Sin embargo, vivimos en una cultura que presume dormir poco. Frases como “ya dormiré cuando me muera” o “con cinco horas me basta” se repiten como símbolos de productividad pero la ciencia «tiene otros datos» y es importante escucharlos.

Mientras dormimos, el cuerpo entra en uno de los procesos biológicos más importantes del día: reparar tejidos, reorganizar el cerebro, limpiar toxinas y regular el sistema hormonal.

Así que la próxima vez que pienses que dormir bien es un lujo (que no debiera serlo), acuérdate que es una necesidad biológica.

¿Cuántas horas hay que dormir realmente?

Toda la vida nos han vendido la idea de que hay que dormir 8 hr, seas quien seas, pero actualmente, tenemos estudios que nos permiten comprender que las necesidades de sueño cambian a lo largo de la vida porque el cerebro y el cuerpo están en diferentes etapas de desarrollo o mantenimiento.
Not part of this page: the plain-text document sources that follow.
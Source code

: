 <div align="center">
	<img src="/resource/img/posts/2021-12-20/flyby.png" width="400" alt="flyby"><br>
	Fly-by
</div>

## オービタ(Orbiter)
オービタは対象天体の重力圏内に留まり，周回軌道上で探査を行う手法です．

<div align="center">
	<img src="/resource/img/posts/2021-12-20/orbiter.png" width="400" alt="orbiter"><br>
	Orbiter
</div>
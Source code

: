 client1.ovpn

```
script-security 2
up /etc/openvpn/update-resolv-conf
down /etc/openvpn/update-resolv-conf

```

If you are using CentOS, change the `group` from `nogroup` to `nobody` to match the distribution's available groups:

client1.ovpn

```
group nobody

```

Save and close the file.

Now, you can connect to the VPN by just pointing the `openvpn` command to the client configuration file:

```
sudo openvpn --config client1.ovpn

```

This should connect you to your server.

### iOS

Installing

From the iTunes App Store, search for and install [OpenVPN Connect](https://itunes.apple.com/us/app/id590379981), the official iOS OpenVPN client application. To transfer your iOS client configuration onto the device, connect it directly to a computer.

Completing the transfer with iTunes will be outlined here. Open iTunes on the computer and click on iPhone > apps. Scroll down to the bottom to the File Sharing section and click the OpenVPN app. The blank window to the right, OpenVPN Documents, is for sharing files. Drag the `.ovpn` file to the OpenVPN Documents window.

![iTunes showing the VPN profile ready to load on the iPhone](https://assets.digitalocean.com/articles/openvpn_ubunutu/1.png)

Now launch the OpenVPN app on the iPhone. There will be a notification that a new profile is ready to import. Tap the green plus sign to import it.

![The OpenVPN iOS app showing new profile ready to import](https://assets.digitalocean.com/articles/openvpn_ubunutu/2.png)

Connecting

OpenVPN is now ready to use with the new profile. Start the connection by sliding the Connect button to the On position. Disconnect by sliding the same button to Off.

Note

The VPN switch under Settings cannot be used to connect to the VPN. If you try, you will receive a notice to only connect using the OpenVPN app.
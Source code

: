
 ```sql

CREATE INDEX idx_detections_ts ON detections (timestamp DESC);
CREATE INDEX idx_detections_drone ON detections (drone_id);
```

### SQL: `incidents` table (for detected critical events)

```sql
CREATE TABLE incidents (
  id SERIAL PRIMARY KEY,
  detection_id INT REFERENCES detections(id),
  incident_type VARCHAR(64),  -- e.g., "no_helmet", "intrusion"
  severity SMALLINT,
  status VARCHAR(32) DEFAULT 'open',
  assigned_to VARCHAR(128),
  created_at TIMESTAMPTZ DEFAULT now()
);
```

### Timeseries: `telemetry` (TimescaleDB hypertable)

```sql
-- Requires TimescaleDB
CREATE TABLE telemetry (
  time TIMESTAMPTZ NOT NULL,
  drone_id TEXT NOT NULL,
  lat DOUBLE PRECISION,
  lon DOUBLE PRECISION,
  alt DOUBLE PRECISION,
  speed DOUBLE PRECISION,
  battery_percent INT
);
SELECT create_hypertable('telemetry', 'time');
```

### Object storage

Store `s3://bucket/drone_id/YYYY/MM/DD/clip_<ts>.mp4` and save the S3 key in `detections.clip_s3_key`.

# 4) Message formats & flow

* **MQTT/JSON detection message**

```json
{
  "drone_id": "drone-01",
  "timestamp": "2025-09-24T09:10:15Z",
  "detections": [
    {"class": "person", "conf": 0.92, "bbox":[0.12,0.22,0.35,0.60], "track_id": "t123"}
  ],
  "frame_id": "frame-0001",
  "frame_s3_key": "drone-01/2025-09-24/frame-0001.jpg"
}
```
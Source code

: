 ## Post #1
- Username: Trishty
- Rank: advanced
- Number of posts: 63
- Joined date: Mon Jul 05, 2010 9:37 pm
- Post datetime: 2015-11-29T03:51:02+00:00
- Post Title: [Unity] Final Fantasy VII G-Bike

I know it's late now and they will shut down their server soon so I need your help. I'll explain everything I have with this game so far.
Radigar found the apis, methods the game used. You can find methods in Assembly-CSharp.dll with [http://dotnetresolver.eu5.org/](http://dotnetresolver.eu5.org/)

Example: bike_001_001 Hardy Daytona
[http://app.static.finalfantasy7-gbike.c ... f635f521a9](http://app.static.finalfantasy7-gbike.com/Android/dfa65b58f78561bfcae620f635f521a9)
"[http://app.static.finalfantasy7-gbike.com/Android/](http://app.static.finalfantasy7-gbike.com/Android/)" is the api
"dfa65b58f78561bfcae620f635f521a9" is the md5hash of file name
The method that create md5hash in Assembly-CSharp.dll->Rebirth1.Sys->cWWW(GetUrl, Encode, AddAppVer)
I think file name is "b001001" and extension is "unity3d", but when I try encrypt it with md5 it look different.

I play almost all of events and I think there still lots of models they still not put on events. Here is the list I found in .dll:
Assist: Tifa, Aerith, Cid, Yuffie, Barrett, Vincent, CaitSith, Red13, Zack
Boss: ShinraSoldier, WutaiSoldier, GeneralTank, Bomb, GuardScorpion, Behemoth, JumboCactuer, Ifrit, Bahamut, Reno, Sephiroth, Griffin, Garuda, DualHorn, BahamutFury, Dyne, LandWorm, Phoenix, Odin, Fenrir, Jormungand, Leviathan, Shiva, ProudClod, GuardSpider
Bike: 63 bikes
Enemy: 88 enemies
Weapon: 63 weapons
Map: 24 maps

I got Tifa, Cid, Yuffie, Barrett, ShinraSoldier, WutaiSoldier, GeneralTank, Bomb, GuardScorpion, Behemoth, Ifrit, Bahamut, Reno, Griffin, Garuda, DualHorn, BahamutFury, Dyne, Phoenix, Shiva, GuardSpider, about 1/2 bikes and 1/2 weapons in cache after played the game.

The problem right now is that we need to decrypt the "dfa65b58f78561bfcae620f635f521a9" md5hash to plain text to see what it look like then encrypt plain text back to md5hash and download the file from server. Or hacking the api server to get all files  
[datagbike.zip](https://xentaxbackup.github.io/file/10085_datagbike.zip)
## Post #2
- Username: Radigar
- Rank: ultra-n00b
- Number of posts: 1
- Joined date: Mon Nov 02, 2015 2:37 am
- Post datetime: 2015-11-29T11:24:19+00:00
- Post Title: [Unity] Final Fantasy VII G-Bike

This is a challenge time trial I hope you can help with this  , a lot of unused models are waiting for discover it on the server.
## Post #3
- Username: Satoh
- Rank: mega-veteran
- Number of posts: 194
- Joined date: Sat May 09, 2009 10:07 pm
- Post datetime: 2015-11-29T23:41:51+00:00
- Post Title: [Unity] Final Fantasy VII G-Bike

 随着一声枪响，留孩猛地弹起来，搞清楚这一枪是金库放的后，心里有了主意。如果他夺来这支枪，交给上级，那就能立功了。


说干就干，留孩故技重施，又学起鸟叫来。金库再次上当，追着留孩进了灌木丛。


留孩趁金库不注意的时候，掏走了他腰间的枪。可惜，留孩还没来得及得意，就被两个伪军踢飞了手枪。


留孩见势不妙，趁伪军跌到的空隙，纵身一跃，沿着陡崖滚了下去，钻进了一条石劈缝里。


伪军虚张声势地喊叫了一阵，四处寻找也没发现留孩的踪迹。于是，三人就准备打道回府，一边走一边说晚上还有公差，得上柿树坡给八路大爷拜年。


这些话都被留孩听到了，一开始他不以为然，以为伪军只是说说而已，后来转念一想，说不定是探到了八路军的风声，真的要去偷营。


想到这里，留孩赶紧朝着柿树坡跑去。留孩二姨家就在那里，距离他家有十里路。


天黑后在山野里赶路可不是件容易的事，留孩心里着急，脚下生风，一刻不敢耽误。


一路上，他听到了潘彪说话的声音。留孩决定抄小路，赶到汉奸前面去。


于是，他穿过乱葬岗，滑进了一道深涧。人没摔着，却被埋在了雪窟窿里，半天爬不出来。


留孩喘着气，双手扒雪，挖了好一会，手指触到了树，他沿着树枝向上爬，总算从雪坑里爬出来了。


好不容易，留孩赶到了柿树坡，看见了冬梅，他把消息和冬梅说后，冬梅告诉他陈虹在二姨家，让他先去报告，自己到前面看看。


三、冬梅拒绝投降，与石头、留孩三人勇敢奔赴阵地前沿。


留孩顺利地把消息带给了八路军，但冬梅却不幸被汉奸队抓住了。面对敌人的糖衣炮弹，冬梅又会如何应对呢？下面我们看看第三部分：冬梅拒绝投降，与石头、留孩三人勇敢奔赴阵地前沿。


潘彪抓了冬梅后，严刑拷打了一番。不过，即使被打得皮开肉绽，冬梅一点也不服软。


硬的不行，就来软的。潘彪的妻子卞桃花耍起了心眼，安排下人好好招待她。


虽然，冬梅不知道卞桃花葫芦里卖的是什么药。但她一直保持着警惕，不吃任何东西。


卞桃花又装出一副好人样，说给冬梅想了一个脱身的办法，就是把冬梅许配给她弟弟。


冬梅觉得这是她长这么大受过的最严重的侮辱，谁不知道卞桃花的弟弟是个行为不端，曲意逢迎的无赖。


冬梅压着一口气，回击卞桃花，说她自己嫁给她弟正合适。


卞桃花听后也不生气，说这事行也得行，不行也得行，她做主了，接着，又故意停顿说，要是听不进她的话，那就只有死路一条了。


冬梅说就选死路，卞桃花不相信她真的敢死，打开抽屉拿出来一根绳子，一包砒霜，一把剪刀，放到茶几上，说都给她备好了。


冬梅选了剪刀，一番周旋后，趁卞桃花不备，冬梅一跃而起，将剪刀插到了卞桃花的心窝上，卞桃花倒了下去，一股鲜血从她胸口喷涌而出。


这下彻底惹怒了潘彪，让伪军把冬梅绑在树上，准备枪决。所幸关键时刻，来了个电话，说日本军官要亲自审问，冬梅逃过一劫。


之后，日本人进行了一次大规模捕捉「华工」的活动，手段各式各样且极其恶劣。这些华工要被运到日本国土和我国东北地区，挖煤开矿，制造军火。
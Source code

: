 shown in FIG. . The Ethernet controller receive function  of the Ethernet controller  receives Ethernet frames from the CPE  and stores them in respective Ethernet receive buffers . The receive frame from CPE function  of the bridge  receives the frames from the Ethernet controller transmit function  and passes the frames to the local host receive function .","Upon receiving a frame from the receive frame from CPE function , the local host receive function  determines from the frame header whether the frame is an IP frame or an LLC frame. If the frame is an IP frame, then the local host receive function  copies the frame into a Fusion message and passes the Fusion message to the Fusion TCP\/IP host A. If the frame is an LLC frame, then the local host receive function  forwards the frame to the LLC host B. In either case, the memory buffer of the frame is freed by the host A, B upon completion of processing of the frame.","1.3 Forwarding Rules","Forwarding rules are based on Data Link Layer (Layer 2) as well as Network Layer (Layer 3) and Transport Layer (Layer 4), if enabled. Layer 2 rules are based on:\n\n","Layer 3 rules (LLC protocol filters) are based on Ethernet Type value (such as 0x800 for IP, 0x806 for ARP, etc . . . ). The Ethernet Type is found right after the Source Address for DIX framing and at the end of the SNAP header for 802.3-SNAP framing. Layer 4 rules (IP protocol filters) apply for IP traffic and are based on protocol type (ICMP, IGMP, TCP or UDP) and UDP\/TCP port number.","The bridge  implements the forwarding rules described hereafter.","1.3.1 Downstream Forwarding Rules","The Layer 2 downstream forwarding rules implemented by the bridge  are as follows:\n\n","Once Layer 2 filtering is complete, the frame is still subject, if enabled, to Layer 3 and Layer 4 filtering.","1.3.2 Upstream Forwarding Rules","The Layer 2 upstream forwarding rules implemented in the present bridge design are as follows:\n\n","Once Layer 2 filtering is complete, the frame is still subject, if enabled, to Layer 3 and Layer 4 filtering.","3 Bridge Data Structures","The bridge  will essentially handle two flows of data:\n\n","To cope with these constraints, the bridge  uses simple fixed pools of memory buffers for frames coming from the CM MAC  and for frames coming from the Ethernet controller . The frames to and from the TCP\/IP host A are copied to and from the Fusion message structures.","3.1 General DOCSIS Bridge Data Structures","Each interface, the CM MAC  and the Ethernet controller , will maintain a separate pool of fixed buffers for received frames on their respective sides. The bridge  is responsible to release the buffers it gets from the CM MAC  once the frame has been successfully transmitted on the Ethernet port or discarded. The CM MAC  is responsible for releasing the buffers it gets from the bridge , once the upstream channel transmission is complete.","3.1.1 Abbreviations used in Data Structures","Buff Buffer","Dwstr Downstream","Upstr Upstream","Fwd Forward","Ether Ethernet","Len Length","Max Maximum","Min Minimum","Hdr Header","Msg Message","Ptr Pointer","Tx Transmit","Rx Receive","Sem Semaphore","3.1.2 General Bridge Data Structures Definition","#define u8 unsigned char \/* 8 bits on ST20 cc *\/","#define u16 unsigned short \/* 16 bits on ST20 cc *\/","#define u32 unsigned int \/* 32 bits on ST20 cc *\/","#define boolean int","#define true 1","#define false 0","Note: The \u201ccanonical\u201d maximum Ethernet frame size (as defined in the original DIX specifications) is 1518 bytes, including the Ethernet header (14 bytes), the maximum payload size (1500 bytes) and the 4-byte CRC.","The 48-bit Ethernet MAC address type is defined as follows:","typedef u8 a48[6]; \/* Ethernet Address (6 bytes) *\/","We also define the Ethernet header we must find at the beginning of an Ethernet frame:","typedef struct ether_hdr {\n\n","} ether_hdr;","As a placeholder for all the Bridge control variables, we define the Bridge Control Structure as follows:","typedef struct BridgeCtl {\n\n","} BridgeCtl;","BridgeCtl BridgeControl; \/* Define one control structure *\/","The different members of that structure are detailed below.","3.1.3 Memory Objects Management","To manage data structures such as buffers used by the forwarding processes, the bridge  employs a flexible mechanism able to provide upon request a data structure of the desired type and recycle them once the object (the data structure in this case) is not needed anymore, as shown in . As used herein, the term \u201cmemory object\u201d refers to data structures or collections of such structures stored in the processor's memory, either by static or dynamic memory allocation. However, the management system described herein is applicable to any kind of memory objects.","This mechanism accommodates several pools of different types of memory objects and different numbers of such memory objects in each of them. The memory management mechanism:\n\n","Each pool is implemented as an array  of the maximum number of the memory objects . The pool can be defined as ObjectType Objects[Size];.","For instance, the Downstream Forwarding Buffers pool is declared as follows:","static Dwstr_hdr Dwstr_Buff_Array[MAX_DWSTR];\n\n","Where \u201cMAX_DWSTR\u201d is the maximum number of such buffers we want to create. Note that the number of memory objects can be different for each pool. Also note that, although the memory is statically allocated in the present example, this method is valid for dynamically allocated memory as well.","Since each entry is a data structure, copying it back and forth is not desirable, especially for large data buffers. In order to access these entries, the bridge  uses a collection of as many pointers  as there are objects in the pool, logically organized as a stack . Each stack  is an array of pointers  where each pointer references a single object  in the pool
De acuerdo con las recomendaciones de especialistas del sueño, estas son las horas aproximadas necesarias según la edad:

Y aunque esto parece una simple recomendación, hay estudios que han demostrado que dormir menos de lo recomendado de manera constante se ha relacionado con mayores riesgos de:

  • enfermedades cardiovasculares
  • obesidad
  • depresión
  • deterioro cognitivo

Otros estudios han encontrado que dormir menos de seis horas por noche de forma habitual puede aumentar hasta un 30% el riesgo de desarrollar demencia a largo plazo.

Dormir bien es una inversión directa en la salud del cerebro.

¿Qué pasa en el cuerpo cuando dormimos?

Aunque parezca que todo se detiene cuando cerramos los ojos, el cuerpo entra en un estado de intensa actividad biológica. Durante el sueño ocurren procesos clave para la salud, como lo son:

Limpieza del cerebro

Durante el sueño profundo se activa el sistema glinfático, que elimina residuos acumulados durante el día en el cerebro. Entre ellos se encuentran proteínas y toxinas asociadas con enfermedades neurodegenerativas (como Alzheimer o Parkinson), por lo que dormir mal o menos horas significa que esta limpieza ocurre de forma incompleta y se activan respuestas inflamatorias, aumentando el estrés oxidativo.

Reparación celular

Mientras dormimos se activan procesos de:

  • reparación del ADN
  • regeneración celular
  • síntesis de proteínas

Es el momento en que el organismo reconstruye tejidos dañados y fortalece el sistema inmunológico.

Recuperación física

El sueño profundo estimula la liberación de hormona de crecimiento, fundamental para:

  • recuperación muscular
  • reparación de tejidos
  • mantenimiento metabólico

Por eso las personas que entrenan o realizan actividad física necesitan especialmente dormir bien.

Consolidación de memoria

El cerebro utiliza el sueño para organizar la información del día.

Durante la noche:

  • se fortalecen recuerdos importantes
  • se eliminan datos irrelevantes
  • se consolidan aprendizajes

Por eso, dormir después de estudiar suele mejorar la memoria más que estudiar durante más horas. Tip importante para las mamás que tenemos adolescentes :).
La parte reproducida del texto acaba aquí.